As Tad mentioned in his intro, I work for a literary nonprofit. I feel fortunate to work for an organization that champions the act of reading and creates opportunities for authors and readers to connect in meaningful ways. My day to day is occupied by a surprising number of unromantic logistical details related to putting on a big public event and also the more exciting world of authors and their books. It is a promising time in literary publishing right now, with so many important and diverse voices finally being heard and celebrated, authors whose brilliant words open up new worlds, expanding our empathy and our humanity. Some of these authors you’ve had the opportunity to hear and meet on this campus, thanks to the laser focus and negotiating skills of Elizabeth Roach. Jesmyn Ward, Colson Whitehead, Nathan Englander. And other incredible writers writing today: Min Jin Lee, Tommy Orange, Rachel Cusk, Ta-Nehisi Coates. I could go on. But despite my daily immersion in the world of contemporary literature, when I was reflecting on what it means to be a parent at St. Andrew’s, I kept coming back to Shakespeare.

Shakespeare always had a lot to say about the family, and parents and children in particular. So many of his plays configure and explore the generation gap, with characters enacting the conflicts and emotions embedded in generational change: fathers who cast away their daughters, children who fall in love outside the boundaries of parental consent, the older reluctantly having to make way for the younger. Youth and age, death and renewal, loss and recovery. The Tempest. King Lear, The Winter’s Tale. Twenty-five years ago, I studied the history and culture of early modern England to help me better understand Shakespeare’s indelible characters—their motivations, desires, flaws, and relationships. But I’ve come to realize that what studying Shakespeare really helped me understand was my family and all families today—the ideology in which the family is so powerfully immersed—and to try to grasp at why, in one way or another, we are always escaping and returning to our families.

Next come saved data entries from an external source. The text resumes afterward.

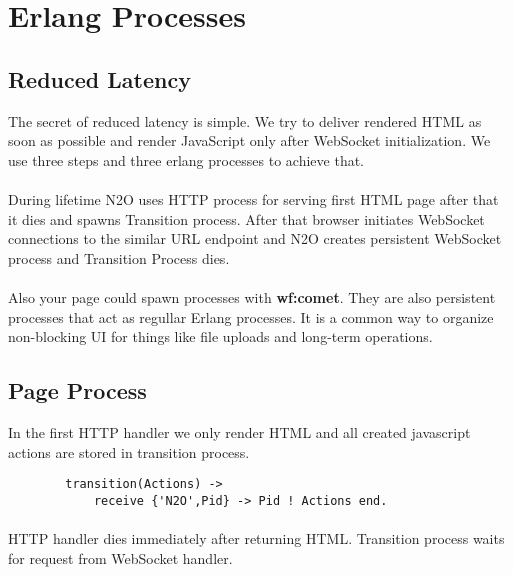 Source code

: \section{Erlang Processes}

\subsection{Reduced Latency}
The secret of reduced latency is simple. We try to deliver rendered HTML
as soon as possible and render JavaScript only after WebSocket initialization.
We use three steps and three erlang processes to achieve that.


\paragraph{}
During lifetime N2O uses HTTP process for serving first HTML page after that it dies
and spawns Transition process. After that browser initiates WebSocket connections
to the similar URL endpoint and N2O creates persistent WebSocket process and
Transition Process dies.

\paragraph{}
Also your page could spawn processes with {\bf wf:comet}. They are also persistent
processes that act as regullar Erlang processes. It is a common way to organize
non-blocking UI for things like file uploads and long-term operations.

\subsection{Page Process}
In the first HTTP handler we only render HTML and all created
javascript actions are stored in transition process.

\vspace{1\baselineskip}
\begin{lstlisting}
        transition(Actions) ->
            receive {'N2O',Pid} -> Pid ! Actions end.
\end{lstlisting}

\paragraph{}
HTTP handler dies immediately after returning HTML. Transition process
waits for request from WebSocket handler.

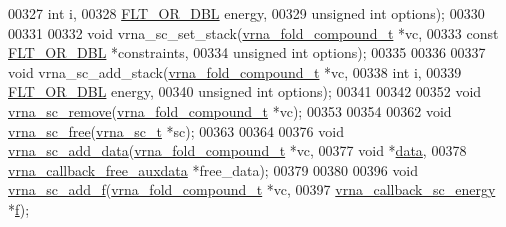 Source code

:\begin{DoxyCode}
00327                     \textcolor{keywordtype}{int}                   i,
00328                     \hyperlink{group__data__structures_ga31125aeace516926bf7f251f759b6126}{FLT\_OR\_DBL}            energy,
00329                     \textcolor{keywordtype}{unsigned} \textcolor{keywordtype}{int}          options);
00330 
00331 
00332 \textcolor{keywordtype}{void} vrna\_sc\_set\_stack(\hyperlink{group__fold__compound_structvrna__fc__s}{vrna\_fold\_compound\_t} *vc,
00333                        \textcolor{keyword}{const} \hyperlink{group__data__structures_ga31125aeace516926bf7f251f759b6126}{FLT\_OR\_DBL}     *constraints,
00334                        \textcolor{keywordtype}{unsigned} \textcolor{keywordtype}{int}         options);
00335 
00336 
00337 \textcolor{keywordtype}{void} vrna\_sc\_add\_stack(\hyperlink{group__fold__compound_structvrna__fc__s}{vrna\_fold\_compound\_t} *vc,
00338                        \textcolor{keywordtype}{int}                  i,
00339                        \hyperlink{group__data__structures_ga31125aeace516926bf7f251f759b6126}{FLT\_OR\_DBL}           energy,
00340                        \textcolor{keywordtype}{unsigned} \textcolor{keywordtype}{int}         options);
00341 
00342 
00352 \textcolor{keywordtype}{void} \hyperlink{group__soft__constraints_ga73cdc07b9a199c614367bebef0f2c41a}{vrna\_sc\_remove}(\hyperlink{group__fold__compound_structvrna__fc__s}{vrna\_fold\_compound\_t} *vc);
00353 
00354 
00362 \textcolor{keywordtype}{void} \hyperlink{group__soft__constraints_ga6d55446448d69346fc313b993c4fb3e8}{vrna\_sc\_free}(\hyperlink{group__soft__constraints_structvrna__sc__s}{vrna\_sc\_t} *sc);
00363 
00364 
00376 \textcolor{keywordtype}{void} \hyperlink{group__soft__constraints_ga15c6d52471ec97897e2bb7f964f5deb6}{vrna\_sc\_add\_data}(\hyperlink{group__fold__compound_structvrna__fc__s}{vrna\_fold\_compound\_t}        *vc,
00377                       \textcolor{keywordtype}{void}                        *\hyperlink{group__soft__constraints_a7574680143df97b9029146c2150bf06d}{data},
00378                       \hyperlink{group__fold__compound_ga7806651f51b195013839a218b3bbd5a3}{vrna\_callback\_free\_auxdata}  *free\_data);
00379 
00380 
00396 \textcolor{keywordtype}{void} \hyperlink{group__soft__constraints_ga8c7d907ec0125cd61c04e0908010a4e9}{vrna\_sc\_add\_f}(\hyperlink{group__fold__compound_structvrna__fc__s}{vrna\_fold\_compound\_t}     *vc,
00397                    \hyperlink{group__soft__constraints_ga88a266695d9e25cc12114dceb7b4565e}{vrna\_callback\_sc\_energy}  *\hyperlink{group__soft__constraints_a32dc86090237888c75491bbd4861a04b}{f});

\end{DoxyCode}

I think you have picked up on my metaphor that St. Andrew’s is the parent who I separated from, but whose imprint was irrevocable on who I would become and what I would do and what I would value.

Some of those values—intellectual curiosity, work ethic, resilience—are there for me every day and form the bedrock of my identity. Other values—especially the spirit of fun and play—have been admittedly harder to feel when the pressure of a lot of work responsibilities are bearing down. Phil and I often have to remind ourselves and our kids: hey, we used to be fun. But in stressful times, there is always that simple and powerful elixir that continues to work its magic when I’m completely crushed physically and emotionally: just take a free day.

I’ll close with a few words for the seniors, knowing I am telling you something that you already know, whether consciously or not. That when you seniors leave that driveway for what feels like the last time, you will come back. You separated from your parents to come here, and you will separate from St. Andrew’s to your next adventure, adding experience after experience, and I hope you will see that every separation creates an opportunity for growth and change. And when you are my age, you will assemble a narrative out of your past, your different experiences, your different choices, and it will tell the story of who you are.

And because you have had this extraordinary experience at St. Andrew’s, my guess is that your story will be full of fidelity to the values you learned here, the people you came to love here, and the many returns you will make to this place, whether they are in reality or in your dreams.